The present research is focused on an experimental investigation to evaluate the mechanical, durability, and thermal performance of compressed earth blocks (CEBs) produced in Portugal. CEBs were analysed in terms of electrical resistivity, ultrasonic pulse velocity, compressive strength, total water absorption, water absorption by capillarity, accelerated erosion test, and thermal transmittance evaluated in a guarded hotbox setup apparatus. Overall, the results showed that compressed earth blocks presented good mechanical and durability properties. Still, they had some issues in terms of porosity due to the particle size distribution of soil used for their production. The compressive strength value obtained was 9 MPa, which is considerably higher than the minimum requirements for compressed earth blocks. Moreover, they presented a heat transfer coefficient of 2.66 W/(m 2 ·K). This heat transfer coefficient means that this type of masonry unit cannot be used in the building envelope without an additional thermal insulation layer but shows that they are suitable to be used in partition walls.
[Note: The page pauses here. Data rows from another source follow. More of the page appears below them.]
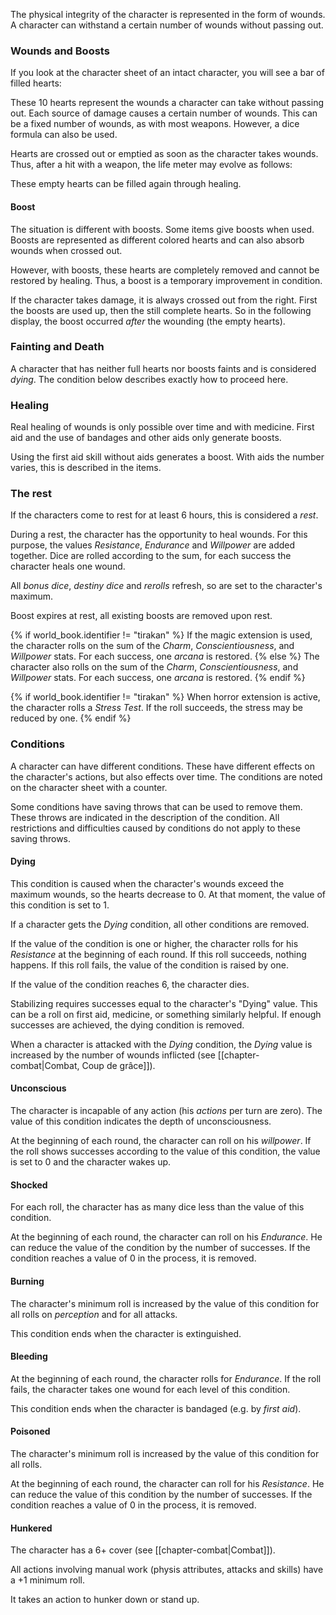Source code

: The physical integrity of the character is represented in the form of wounds. A character can withstand a certain number of wounds without passing out. 

### Wounds and Boosts

If you look at the character sheet of an intact character, you will see a bar of filled hearts:

<i class="fas fa-heart fa-2x text-danger"></i>
<i class="fas fa-heart fa-2x text-danger"></i>
<i class="fas fa-heart fa-2x text-danger"></i>
<i class="fas fa-heart fa-2x text-danger"></i>
<i class="fas fa-heart fa-2x text-danger"></i>
<i class="fas fa-heart fa-2x text-danger"></i>
<i class="fas fa-heart fa-2x text-danger"></i>
<i class="fas fa-heart fa-2x text-danger"></i>
<i class="fas fa-heart fa-2x text-danger"></i>
<i class="fas fa-heart fa-2x text-danger"></i>

These 10 hearts represent the wounds a character can take without passing out. Each source of damage causes a certain number of wounds. This can be a fixed number of wounds, as with most weapons. However, a dice formula can also be used. 

Hearts are crossed out or emptied as soon as the character takes wounds. Thus, after a hit with a weapon, the life meter may evolve as follows:

<i class="fas fa-heart fa-2x text-danger"></i>
<i class="fas fa-heart fa-2x text-danger"></i>
<i class="fas fa-heart fa-2x text-danger"></i>
<i class="fas fa-heart fa-2x text-danger"></i>
<i class="far fa-heart fa-2x text-danger"></i>
<i class="far fa-heart fa-2x text-danger"></i>
<i class="far fa-heart fa-2x text-danger"></i>
<i class="far fa-heart fa-2x text-danger"></i>
<i class="far fa-heart fa-2x text-danger"></i>
<i class="far fa-heart fa-2x text-danger"></i>

These empty hearts can be filled again through healing. 

#### Boost

The situation is different with boosts. Some items give boosts when used. Boosts are represented as different colored hearts and can also absorb wounds when crossed out. 

However, with boosts, these hearts are completely removed and cannot be restored by healing. Thus, a boost is a temporary improvement in condition.

If the character takes damage, it is always crossed out from the right. First the boosts are used up, then the still complete hearts. So in the following display, the boost occurred *after* the wounding (the empty hearts).

<i class="fas fa-heart fa-2x text-danger"></i>
<i class="fas fa-heart fa-2x text-danger"></i>
<i class="fas fa-heart fa-2x text-danger"></i>
<i class="fas fa-heart fa-2x text-danger"></i>
<i class="fas fa-heart fa-2x text-danger"></i>
<i class="fas fa-heart fa-2x text-danger"></i>
<i class="fas fa-heart fa-2x text-danger"></i>
<i class="far fa-heart fa-2x text-danger"></i>
<i class="far fa-heart fa-2x text-danger"></i>
<i class="far fa-heart fa-2x text-danger"></i>
<i class="fas fa-heart fa-2x text-info"></i>

### Fainting and Death

A character that has neither full hearts nor boosts faints and is considered *dying*. The condition below describes exactly how to proceed here.

### Healing

Real healing of wounds is only possible over time and with medicine. First aid and the use of bandages and other aids only generate boosts. 

Using the first aid skill without aids generates a boost. With aids the number varies, this is described in the items. 

### The rest

If the characters come to rest for at least 6 hours, this is considered a *rest*.

During a rest, the character has the opportunity to heal wounds. For this purpose, the values *Resistance*, *Endurance* and *Willpower* are added together. Dice are rolled according to the sum, for each success the character heals one wound.

All *bonus dice*, *destiny dice* and *rerolls* refresh, so are set to the character's maximum.

Boost expires at rest, all existing boosts are removed upon rest.

{% if world_book.identifier != "tirakan" %}
If the magic extension is used, the character rolls on the sum of the *Charm*, *Conscientiousness*, and *Willpower* stats. For each success, one *arcana* is restored.
{% else %}
The character also rolls on the sum of the *Charm*, *Conscientiousness*, and *Willpower* stats. For each success, one *arcana* is restored.
{% endif %}

{% if world_book.identifier != "tirakan" %}
When horror extension is active, the character rolls a *Stress Test*. If the roll succeeds, the stress may be reduced by one.
{% endif %}

### Conditions

A character can have different conditions. These have different effects on the character's actions, but also effects over time. The conditions are noted on the character sheet with a counter.

Some conditions have saving throws that can be used to remove them. These throws are indicated in the description of the condition. All restrictions and difficulties caused by conditions do not apply to these saving throws.

#### Dying

This condition is caused when the character's wounds exceed the maximum wounds, so the hearts decrease to 0. At that moment, the value of this condition is set to 1.

If a character gets the *Dying* condition, all other conditions are removed.

If the value of the condition is one or higher, the character rolls for his *Resistance* at the beginning of each round. If this roll succeeds, nothing happens. If this roll fails, the value of the condition is raised by one.

If the value of the condition reaches 6, the character dies.

Stabilizing requires successes equal to the character's "Dying" value. This can be a roll on first aid, medicine, or something similarly helpful. If enough successes are achieved, the dying condition is removed.

When a character is attacked with the *Dying* condition, the *Dying* value is increased by the number of wounds inflicted (see [[chapter-combat|Combat, Coup de grâce]]).

#### Unconscious

The character is incapable of any action (his *actions* per turn are zero). The value of this condition indicates the depth of unconsciousness.

At the beginning of each round, the character can roll on his *willpower*. If the roll shows successes according to the value of this condition, the value is set to 0 and the character wakes up.

#### Shocked

For each roll, the character has as many dice less than the value of this condition.

At the beginning of each round, the character can roll on his *Endurance*. He can reduce the value of the condition by the number of successes. If the condition reaches a value of 0 in the process, it is removed.

#### Burning

The character's minimum roll is increased by the value of this condition for all rolls on *perception* and for all attacks.

This condition ends when the character is extinguished.

#### Bleeding

At the beginning of each round, the character rolls for *Endurance*. If the roll fails, the character takes one wound for each level of this condition.

This condition ends when the character is bandaged (e.g. by *first aid*).

#### Poisoned

The character's minimum roll is increased by the value of this condition for all rolls.

At the beginning of each round, the character can roll for his *Resistance*. He can reduce the value of this condition by the number of successes. If the condition reaches a value of 0 in the process, it is removed.

#### Hunkered

The character has a 6+ cover (see [[chapter-combat|Combat]]).

All actions involving manual work (physis attributes, attacks and skills) have a +1 minimum roll.

It takes an action to hunker down or stand up.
Although CEBs have promising characteristics when compared to conventional bricks, results also showed that their proprieties could even be improved if optimisation of the soil mixture is implemented.

Suggested Citation

  • Elisabete R. Teixeira & Gilberto Machado & Adilson de P. Junior & Christiane Guarnier & Jorge Fernandes & Sandra M. Silva & Ricardo Mateus, 2020. "Mechanical and Thermal Performance Characterisation of Compressed Earth Blocks," Energies, MDPI, vol. 13(11), pages 1-22, June.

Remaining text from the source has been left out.